There are hundreds of citizen-cyberscience projects engaging millions of volunteers but the vast majority supports researchers in industrialized countries. A large part of the CCC activities involve raising awareness in developing regions. With the support of the Shuttleworth Foundation in South Africa, the CCC has been organizing a series of “hackfests”: two-day events where scientists, software developers and citizen enthusiasts meet to build prototypes of new citizen-based projects, which the scientists can then go on to refine. Hackfests have already taken place in Beijing, Taipei, Rio de Janeiro and Berlin, with more planned this year in South Africa and India.

The topics covered to date include: using mobile-phone Bluetooth signals as a proxy for bacteria, tracking how air-borne bacterial diseases such as tuberculosis spread in buildings, monitoring earthquakes using the motion sensors built in to laptop computers and digitizing tables of economics data from government archives. Because the “end-users” – the citizen volunteers themselves – participate in the events, there is a healthy focus on making projects as accessible and attractive as possible, so that even more volunteers sign up and stay active.

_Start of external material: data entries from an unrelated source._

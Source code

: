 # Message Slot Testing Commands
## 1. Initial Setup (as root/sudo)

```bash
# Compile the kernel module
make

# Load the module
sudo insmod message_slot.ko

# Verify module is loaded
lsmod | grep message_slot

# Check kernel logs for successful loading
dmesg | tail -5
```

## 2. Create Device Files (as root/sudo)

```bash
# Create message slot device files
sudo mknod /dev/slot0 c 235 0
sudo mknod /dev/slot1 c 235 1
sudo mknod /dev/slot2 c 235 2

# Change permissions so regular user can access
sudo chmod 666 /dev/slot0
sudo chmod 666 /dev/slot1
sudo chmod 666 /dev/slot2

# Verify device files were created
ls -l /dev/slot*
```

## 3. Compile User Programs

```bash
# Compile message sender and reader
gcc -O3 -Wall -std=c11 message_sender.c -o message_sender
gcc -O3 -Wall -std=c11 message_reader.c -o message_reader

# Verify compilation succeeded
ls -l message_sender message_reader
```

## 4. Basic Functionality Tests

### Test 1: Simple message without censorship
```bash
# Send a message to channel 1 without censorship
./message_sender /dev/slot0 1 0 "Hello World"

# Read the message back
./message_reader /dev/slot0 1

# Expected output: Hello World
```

At such events, when asked what sort of rewards the most engaged volunteers might appreciate for their online efforts, one striking response – echoed on several occasions – is the opportunity to make a suggestion to the scientists for the course of their future research. In other words, there is a desire on behalf of volunteers to be involved more actively in the process that defines what science gets done. The volunteers who propose this are quite humble in their expectations – they understand that not every idea they have will be useful or feasible. Whether scientists will reject this sort of offer of advice as unwanted interference, or embrace the potentially much larger brainpower that informed amateurs could provide, remains to be seen. But the sentiment is clear: in science, as in journalism, the audience wants to be part of the show.